_TASK_
Copy the entries that follow, exactly and completely.

Items from a dataset

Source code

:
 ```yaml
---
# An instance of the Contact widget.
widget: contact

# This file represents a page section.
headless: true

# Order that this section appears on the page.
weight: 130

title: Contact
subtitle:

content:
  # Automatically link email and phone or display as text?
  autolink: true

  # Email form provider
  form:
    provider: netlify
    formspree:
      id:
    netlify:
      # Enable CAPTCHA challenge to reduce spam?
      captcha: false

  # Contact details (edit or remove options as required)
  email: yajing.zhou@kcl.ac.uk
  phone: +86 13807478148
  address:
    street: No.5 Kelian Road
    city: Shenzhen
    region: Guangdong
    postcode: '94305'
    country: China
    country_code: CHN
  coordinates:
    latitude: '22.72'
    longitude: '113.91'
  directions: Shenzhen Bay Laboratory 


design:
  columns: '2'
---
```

_OUTPUT BELOW_
Source code

:
 ```yaml
---
# An instance of the Contact widget.
widget: contact

# This file represents a page section.
headless: true

# Order that this section appears on the page.
weight: 130

title: Contact
subtitle:

content:
  # Automatically link email and phone or display as text?
  autolink: true

  # Email form provider
  form:
    provider: netlify
    formspree:
      id:
    netlify:
      # Enable CAPTCHA challenge to reduce spam?
      captcha: false

  # Contact details (edit or remove options as required)
  email: yajing.zhou@kcl.ac.uk
  phone: +86 13807478148
  address:
    street: No.5 Kelian Road
    city: Shenzhen
    region: Guangdong
    postcode: '94305'
    country: China
    country_code: CHN
  coordinates:
    latitude: '22.72'
    longitude: '113.91'
  directions: Shenzhen Bay Laboratory 


design:
  columns: '2'
---
```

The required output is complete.